Forward looking: How powerful the foundational models will be at the end of 2026.

Most AI predictions fail for one of two reasons: they are too vague to test, or too dramatic to be useful.

This post makes exactly one prediction, and makes it testable.

Conclusion First

Prediction (two parts, same date): By the end of 2026, frontier foundation model-agent systems will:

Generate research-level math proofs better than the median professional mathematician.
Verify math proofs better than the median professional mathematician.

Important scope note: this prediction is about natural-language mathematical proving and reviewing, not formal proof workflows in systems like Lean.

Why This Is A Real Possibility

In 2025, we saw models move from frequent failure on hard mathematical reasoning tasks to nontrivial success on problems that require long chains of formal thought.

A concrete anchor is arXiv:2601.23245: an agent based on Gemini Deep Think (2025 release) was reported to produce genuinely creative mathematical computation in proving new results.

Mathematics is the key domain because it has strict correctness standards:

Statements are explicit.
Proofs can be checked step by step.
Contradictions eventually surface.

If models can repeatedly produce correct nontrivial proofs and diagnose proof errors with high precision, that is a capability jump, not just stylistic fluency.

I also expect the rate of model progress in math to accelerate from 2025 to 2026. The systems are stronger, training and evaluation loops are improving (less bugs), model-assisted data generation and critique create compounding gains, and model can help improve its own training and evaluation pipeline (codex-5.3 helps its own training).
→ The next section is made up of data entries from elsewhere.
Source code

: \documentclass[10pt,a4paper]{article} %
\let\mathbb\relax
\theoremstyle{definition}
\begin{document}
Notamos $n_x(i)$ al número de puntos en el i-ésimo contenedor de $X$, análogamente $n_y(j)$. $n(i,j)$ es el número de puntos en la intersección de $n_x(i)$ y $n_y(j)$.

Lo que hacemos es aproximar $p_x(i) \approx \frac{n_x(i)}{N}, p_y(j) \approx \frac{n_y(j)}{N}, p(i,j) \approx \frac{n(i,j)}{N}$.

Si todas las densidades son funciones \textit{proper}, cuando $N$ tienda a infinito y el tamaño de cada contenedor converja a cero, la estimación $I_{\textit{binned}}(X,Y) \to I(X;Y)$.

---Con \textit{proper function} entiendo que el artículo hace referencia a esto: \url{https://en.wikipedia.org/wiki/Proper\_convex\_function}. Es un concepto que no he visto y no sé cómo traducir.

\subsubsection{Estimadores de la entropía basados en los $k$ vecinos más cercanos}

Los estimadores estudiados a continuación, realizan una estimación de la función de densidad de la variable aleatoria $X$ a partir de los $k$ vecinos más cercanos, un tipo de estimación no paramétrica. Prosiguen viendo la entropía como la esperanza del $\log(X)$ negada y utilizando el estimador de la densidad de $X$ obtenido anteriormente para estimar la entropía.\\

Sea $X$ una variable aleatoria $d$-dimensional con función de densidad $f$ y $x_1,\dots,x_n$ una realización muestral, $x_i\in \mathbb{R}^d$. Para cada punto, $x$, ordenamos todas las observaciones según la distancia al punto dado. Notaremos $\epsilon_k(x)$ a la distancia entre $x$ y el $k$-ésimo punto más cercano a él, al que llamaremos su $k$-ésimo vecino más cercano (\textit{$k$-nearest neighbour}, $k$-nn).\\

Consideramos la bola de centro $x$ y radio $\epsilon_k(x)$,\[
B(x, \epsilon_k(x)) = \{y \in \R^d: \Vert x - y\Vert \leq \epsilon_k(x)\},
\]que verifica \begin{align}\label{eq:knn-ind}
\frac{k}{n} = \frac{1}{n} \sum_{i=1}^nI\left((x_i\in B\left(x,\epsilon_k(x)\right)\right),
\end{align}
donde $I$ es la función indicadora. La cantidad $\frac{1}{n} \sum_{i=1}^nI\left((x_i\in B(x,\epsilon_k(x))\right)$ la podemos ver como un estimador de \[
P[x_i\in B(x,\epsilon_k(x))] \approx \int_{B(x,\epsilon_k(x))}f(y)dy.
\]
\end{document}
Part 1: Proof Generation Better Than The Median Mathematician

By December 2026, on hard unseen mathematics problems, frontier agentic systems should:

Produce more correct nontrivial proofs than a randomly sampled professional mathematician under similar time budgets.
Recover from failure and repair proof plans through iterative self-critique.
Sustain quality across multiple areas (for example algebra, combinatorics, and analysis), not just one benchmark.

Why Verification May Shift From Humans To AI

Historically, humans were the final safety layer for mathematical correctness. By end of 2026, that may no longer be true in many workflows.
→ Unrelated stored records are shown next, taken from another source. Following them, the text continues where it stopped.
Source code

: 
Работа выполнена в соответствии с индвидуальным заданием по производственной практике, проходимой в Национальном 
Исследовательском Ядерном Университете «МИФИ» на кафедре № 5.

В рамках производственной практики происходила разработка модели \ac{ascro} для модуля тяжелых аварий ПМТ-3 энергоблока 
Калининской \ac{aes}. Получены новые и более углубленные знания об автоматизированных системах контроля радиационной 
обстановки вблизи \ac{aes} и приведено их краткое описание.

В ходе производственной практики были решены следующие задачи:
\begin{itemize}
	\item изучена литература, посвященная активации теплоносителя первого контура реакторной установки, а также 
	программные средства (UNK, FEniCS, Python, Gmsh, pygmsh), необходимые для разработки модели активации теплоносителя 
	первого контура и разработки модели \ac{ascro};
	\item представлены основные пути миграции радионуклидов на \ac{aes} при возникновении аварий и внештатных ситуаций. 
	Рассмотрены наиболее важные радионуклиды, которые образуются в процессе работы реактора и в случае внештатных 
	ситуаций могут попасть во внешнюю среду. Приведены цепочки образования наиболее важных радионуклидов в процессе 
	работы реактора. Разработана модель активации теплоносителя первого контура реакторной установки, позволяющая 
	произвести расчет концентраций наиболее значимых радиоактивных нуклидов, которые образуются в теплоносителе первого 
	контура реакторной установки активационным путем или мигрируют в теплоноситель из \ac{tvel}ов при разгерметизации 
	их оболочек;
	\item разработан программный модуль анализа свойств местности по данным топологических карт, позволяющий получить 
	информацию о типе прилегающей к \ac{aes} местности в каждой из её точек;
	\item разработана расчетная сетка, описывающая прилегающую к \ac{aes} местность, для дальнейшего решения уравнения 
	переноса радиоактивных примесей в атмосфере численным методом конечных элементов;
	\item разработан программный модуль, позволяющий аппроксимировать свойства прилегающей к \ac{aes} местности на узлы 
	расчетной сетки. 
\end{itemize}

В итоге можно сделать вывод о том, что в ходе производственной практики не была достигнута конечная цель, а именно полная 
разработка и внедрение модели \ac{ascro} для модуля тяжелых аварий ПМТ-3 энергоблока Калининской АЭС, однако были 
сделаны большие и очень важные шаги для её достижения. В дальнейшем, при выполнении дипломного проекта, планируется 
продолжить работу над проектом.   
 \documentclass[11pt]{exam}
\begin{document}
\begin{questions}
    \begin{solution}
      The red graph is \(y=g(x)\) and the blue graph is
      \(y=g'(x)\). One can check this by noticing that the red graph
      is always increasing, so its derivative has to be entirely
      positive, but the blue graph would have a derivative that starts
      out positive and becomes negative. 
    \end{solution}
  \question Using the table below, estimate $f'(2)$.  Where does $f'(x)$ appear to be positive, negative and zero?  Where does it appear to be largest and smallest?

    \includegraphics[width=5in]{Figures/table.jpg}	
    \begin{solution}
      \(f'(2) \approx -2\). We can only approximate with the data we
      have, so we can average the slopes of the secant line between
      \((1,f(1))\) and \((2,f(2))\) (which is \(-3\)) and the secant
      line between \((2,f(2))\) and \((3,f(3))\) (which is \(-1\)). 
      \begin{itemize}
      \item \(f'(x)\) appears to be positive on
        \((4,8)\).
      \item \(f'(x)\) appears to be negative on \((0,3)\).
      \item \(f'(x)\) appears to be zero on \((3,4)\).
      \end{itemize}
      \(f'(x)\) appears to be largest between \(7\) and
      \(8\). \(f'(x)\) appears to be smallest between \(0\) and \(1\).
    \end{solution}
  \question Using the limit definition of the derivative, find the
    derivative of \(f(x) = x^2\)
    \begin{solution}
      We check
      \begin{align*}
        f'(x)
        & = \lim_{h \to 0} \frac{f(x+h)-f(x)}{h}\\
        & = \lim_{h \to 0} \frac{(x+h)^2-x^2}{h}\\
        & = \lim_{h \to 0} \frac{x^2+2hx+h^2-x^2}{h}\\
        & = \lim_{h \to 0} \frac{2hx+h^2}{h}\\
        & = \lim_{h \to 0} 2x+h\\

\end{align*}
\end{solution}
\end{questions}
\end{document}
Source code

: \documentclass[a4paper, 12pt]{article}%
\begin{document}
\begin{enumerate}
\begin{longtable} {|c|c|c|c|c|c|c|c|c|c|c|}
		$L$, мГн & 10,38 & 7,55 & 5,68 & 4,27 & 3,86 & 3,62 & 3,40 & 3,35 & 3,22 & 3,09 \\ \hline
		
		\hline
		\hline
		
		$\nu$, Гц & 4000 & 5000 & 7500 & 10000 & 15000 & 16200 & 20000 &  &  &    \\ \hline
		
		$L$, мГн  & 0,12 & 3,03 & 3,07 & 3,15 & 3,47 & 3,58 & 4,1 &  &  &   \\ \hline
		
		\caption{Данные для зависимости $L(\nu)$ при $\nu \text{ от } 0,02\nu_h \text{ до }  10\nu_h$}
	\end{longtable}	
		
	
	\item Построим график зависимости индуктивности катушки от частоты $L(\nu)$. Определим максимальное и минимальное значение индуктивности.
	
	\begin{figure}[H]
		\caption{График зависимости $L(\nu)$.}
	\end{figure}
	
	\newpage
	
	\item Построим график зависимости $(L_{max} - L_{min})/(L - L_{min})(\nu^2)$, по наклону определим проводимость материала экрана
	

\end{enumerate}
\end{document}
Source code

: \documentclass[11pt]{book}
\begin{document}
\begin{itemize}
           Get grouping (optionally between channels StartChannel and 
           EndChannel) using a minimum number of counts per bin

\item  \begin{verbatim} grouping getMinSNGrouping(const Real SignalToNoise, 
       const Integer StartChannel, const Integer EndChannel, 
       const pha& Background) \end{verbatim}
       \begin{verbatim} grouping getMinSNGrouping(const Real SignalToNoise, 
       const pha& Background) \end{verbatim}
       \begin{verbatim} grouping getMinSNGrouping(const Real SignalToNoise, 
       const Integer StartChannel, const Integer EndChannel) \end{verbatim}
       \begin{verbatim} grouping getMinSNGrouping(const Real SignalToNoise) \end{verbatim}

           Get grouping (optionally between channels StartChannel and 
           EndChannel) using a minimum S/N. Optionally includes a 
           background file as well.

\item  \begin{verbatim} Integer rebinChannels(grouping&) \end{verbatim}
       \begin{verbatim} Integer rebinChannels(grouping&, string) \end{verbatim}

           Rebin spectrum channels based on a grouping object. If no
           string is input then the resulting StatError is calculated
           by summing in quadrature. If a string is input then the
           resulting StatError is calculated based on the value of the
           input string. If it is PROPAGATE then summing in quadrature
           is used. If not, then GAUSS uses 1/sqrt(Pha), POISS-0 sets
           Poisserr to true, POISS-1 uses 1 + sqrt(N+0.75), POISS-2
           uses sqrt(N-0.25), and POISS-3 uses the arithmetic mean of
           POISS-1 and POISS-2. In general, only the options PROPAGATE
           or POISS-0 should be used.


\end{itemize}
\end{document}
Another key point: if a model can already generate creative, hard, long proofs, it must already have nontrivial internal verification ability. Without some ability to check consistency across many dependent steps, it cannot reliably produce those long-form arguments at all.

Part 2: Proof Verification Better Than The Median Mathematician

By December 2026, frontier systems should verify proofs better than a randomly sampled professional mathematician, especially on long technical arguments.

Reasons this can happen:

AI verifiers can run many independent checking passes at low cost.
AI systems can cross-check proofs using different representations (natural language, symbolic steps, and formalized fragments, or use Lean).
Verification loops can be automated and repeated until contradictions are exhausted.
Human reviewers are sparse, slow, and inconsistent on long technical arguments.

If AI systems become better at both finding subtle errors and avoiding reviewer fatigue, human verification becomes optional for a large fraction of advanced proof workflows.

What Would Falsify This Prediction

By December 2026, this prediction is wrong if we do not see robust evidence for both parts:

Generation: systems do not beat the median professional mathematician on hard unseen proof tasks.
Verification: systems do not verify advanced proofs more reliably than the median professional mathematician.
Output quality at scale: no flood of AI-generated proofs in 2026 with most outputs solid under technical review.

Failure signs would include:

impressive one-off demos that do not replicate,
strong novelty but weak correctness under audit,
no clear 2026 surge in AI-generated proofs, or a surge dominated by low-quality proofs,
verifier performance collapsing on long or unfamiliar proofs.